Read the entries below and pull out each line with the string "créer".

-=-=-=-=-

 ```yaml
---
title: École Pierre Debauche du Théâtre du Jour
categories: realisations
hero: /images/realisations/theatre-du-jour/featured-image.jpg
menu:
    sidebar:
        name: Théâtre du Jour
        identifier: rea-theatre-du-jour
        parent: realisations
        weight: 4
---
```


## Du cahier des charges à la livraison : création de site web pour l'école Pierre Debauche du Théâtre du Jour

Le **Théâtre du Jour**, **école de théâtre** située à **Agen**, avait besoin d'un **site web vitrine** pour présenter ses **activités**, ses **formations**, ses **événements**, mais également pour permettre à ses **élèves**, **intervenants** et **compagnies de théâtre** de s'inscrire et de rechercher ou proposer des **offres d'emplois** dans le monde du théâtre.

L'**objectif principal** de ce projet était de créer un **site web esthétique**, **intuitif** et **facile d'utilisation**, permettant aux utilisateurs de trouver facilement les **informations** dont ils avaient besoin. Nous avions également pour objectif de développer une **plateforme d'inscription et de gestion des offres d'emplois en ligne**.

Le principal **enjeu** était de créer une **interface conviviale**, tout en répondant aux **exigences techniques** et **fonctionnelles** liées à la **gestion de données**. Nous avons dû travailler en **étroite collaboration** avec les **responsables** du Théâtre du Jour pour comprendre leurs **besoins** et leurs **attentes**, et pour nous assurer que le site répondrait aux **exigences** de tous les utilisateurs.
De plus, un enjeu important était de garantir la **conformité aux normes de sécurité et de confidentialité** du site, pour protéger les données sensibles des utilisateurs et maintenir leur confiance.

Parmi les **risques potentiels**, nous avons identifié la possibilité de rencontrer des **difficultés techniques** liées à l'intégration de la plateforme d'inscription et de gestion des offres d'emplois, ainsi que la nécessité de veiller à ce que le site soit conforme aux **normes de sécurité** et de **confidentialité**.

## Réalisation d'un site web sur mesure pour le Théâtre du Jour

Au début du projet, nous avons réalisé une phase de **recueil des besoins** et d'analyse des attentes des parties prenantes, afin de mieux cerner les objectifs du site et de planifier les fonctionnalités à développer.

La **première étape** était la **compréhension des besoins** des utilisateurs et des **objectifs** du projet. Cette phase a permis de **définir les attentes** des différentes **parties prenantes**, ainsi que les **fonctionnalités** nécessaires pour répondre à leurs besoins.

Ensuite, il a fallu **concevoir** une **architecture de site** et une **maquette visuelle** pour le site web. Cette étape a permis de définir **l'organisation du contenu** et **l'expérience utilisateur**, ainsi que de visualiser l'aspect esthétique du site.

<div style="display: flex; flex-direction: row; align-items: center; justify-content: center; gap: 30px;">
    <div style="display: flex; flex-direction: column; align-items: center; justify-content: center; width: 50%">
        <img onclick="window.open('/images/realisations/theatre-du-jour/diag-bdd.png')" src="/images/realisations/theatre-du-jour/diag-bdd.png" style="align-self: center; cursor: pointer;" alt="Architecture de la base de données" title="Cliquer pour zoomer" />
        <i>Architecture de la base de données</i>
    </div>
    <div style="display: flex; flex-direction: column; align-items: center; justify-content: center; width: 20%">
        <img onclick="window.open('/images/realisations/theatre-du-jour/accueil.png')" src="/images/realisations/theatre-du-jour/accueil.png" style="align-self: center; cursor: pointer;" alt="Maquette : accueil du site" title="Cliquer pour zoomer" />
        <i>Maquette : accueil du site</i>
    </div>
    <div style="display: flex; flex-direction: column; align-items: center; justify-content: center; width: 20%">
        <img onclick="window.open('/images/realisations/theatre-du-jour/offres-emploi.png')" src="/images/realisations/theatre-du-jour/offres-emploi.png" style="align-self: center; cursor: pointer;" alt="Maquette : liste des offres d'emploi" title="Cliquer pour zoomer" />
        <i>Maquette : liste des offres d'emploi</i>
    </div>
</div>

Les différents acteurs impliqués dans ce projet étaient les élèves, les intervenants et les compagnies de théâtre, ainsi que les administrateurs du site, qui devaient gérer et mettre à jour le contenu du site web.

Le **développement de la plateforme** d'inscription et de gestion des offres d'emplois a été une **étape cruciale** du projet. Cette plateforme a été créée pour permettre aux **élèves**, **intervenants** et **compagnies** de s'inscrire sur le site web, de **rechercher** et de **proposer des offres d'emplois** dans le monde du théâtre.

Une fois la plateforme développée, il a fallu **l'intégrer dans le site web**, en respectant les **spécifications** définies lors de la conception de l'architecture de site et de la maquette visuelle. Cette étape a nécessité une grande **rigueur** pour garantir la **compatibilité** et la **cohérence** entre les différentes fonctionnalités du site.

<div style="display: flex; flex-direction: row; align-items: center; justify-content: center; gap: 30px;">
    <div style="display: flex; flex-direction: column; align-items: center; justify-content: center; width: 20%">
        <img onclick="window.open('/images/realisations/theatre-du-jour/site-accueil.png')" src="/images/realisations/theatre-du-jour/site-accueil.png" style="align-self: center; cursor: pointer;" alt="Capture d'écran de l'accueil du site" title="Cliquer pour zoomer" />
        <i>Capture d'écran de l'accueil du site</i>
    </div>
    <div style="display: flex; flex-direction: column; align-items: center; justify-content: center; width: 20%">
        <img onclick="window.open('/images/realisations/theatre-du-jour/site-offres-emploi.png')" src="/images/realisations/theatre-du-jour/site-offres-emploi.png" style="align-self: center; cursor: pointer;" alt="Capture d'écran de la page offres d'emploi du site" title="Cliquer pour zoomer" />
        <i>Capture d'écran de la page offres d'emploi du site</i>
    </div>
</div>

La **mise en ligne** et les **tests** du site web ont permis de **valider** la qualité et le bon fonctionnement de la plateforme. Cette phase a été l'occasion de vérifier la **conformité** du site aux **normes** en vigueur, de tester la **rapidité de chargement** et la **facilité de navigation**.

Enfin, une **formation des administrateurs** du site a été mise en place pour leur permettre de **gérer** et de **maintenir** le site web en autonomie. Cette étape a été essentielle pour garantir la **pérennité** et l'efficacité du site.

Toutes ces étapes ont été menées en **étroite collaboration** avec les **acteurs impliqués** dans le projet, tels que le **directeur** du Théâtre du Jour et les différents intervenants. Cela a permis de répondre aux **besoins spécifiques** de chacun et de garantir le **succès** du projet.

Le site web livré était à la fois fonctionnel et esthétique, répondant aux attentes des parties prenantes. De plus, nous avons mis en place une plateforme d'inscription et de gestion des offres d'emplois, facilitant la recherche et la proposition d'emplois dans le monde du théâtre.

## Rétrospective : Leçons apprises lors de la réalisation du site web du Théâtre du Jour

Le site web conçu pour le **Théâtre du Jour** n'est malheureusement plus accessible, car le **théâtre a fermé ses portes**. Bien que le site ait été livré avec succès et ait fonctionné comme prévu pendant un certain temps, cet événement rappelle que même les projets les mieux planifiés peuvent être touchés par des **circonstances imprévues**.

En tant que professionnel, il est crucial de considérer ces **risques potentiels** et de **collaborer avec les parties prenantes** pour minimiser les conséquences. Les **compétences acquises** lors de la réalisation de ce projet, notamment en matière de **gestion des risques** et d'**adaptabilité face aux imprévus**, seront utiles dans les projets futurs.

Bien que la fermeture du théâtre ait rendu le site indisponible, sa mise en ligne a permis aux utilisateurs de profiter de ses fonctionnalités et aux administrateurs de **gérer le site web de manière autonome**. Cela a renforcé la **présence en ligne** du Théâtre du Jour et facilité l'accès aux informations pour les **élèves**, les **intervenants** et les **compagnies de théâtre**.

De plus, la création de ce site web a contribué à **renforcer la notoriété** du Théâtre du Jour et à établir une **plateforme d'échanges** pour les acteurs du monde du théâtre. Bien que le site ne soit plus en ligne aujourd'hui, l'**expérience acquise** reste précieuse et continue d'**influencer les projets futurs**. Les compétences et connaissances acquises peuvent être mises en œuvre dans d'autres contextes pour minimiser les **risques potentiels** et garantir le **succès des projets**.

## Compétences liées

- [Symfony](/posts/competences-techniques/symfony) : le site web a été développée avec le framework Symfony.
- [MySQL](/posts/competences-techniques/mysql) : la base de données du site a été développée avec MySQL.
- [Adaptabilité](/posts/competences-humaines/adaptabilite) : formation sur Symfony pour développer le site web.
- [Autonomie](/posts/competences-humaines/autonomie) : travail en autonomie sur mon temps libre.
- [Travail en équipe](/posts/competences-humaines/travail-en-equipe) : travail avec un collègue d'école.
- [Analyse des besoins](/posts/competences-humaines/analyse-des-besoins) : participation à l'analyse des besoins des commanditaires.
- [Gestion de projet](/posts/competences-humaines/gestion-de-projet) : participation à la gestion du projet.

-=-=-=-=-

▶ _Task solution_:
L'**objectif principal** de ce projet était de créer un **site web esthétique**, **intuitif** et **facile d'utilisation**, permettant aux utilisateurs de trouver facilement les **informations** dont ils avaient besoin. Nous avions également pour objectif de développer une **plateforme d'inscription et de gestion des offres d'emplois en ligne**.
Le principal **enjeu** était de créer une **interface conviviale**, tout en répondant aux **exigences techniques** et **fonctionnelles** liées à la **gestion de données**. Nous avons dû travailler en **étroite collaboration** avec les **responsables** du Théâtre du Jour pour comprendre leurs **besoins** et leurs **attentes**, et pour nous assurer que le site répondrait aux **exigences** de tous les utilisateurs.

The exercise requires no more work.